Затем я нанес ответный визит испанскому послу, обосновавшемуся в прекрасном дворце, построенном и обставленном в годы расцвета германского империализма и слишком уж изысканном для скромного и интеллигентного представителя современной Испании, если только таковая вообще существует. Было очевидно, что мы гораздо более сродни друг другу, чем можно было бы ожидать.
Вечером мы все отправились на званый обед к профессору Эриху Марксу, моему университетскому учителю. Собралось очень интересное общество: два молодых офицера рейхсвера – сыновья профессора, чиновник министерства иностранных дел – некий Дрекслер с женой-голландкой, отличавшейся чувством юмора и пышными волосами, госпожа Маркс и другие члены их семьи. Разговор касался истории и политики и был весьма оживленным, так как Маркс обладает поразительным чувством юмора. Беседовали мы по-немецки и по-английски.
Вторник, 12 сентября. В 12 часов, на полчаса раньше назначенного срока, приехал мосье Франсуа-Понсэ и пробыл у меня минут сорок. Начав говорить по-английски, мы вскоре перешли на немецкий язык, которым французский посол владеет очень хорошо, так как до мировой войны учился в Берлине. С самого начала было видно, что он чем-то взволнован. Он рассказал мне об очень неприятном разговоре, который был у него накануне с бароном Нейратом. Было ясно, что у них возникли крупные разногласия и он хотел дать мне понять, насколько напряженными стали отношения между французами и немцами.

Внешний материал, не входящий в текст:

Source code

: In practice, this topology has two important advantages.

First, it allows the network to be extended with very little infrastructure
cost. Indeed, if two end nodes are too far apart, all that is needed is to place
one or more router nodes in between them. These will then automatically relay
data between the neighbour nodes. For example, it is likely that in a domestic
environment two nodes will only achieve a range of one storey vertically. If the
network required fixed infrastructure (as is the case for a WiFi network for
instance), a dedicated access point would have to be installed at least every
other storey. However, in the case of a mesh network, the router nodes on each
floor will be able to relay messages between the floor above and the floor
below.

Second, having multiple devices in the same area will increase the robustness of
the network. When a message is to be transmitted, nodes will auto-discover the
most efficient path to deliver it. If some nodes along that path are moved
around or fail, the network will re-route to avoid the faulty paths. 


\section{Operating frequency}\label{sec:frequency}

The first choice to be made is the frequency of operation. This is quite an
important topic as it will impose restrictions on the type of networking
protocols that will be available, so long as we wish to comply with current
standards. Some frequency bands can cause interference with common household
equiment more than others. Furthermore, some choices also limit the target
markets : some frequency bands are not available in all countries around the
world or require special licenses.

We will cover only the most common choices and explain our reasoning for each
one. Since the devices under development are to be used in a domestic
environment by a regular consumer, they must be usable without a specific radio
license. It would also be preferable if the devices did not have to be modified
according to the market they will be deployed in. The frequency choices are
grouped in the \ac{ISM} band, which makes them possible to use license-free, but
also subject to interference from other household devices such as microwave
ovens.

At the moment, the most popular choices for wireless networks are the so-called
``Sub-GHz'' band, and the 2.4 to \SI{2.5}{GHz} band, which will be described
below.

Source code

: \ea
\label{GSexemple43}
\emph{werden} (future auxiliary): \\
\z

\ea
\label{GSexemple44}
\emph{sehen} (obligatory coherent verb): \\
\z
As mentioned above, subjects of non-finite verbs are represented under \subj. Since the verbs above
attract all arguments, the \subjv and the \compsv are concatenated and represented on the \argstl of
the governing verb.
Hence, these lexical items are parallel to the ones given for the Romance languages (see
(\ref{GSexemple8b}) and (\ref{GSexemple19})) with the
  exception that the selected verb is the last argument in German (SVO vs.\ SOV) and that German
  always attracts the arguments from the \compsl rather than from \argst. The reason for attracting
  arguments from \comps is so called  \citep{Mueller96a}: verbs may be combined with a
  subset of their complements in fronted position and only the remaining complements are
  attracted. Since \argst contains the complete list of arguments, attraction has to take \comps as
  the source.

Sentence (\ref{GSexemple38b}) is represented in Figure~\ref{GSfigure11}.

– В прошлое воскресенье, – сказал он мне, – они показали многочисленным зрителям спектакль, где Германия была представлена великой страной, к которой обращаются две отторгнутые у нее территории с мольбой снова принять их к себе. Немецкий народ представляли коричневорубашечники и замученные, беспомощные узники. «Французские солдаты» были вооружены до зубов, англичане и американцы стояли рядом, одобрительно взирая на них. Вся эта инсценировка имела целью возбудить у немцев сильнейшую ненависть к Франции и к другим странам мира. Я заявил решительный протест министру иностранных дел, но он лишь пожал плечами и обещал, что подобные выпады не повторятся. Мне ясно, что он бессилен что-либо сделать, даже если бы и захотел.
Франсуа-Понсэ, этот приятный, солидный человек, был глубоко взволнован. Он уверял меня, что война почти неизбежна. Мне, однако, кажется, что экономическое положение в стране сейчас лучше, чем когда-либо с того времени, как я здесь. Нацисты настолько подчинили себе прессу и ее руководителей и осуществляют над ними такой строгий контроль, что, мне кажется, еще некоторое время, может быть даже целый год, нельзя ожидать какого-либо взрыва. Что же касается международных отношений, то в этой области все слишком проблематично, чтобы предвосхищать будущее.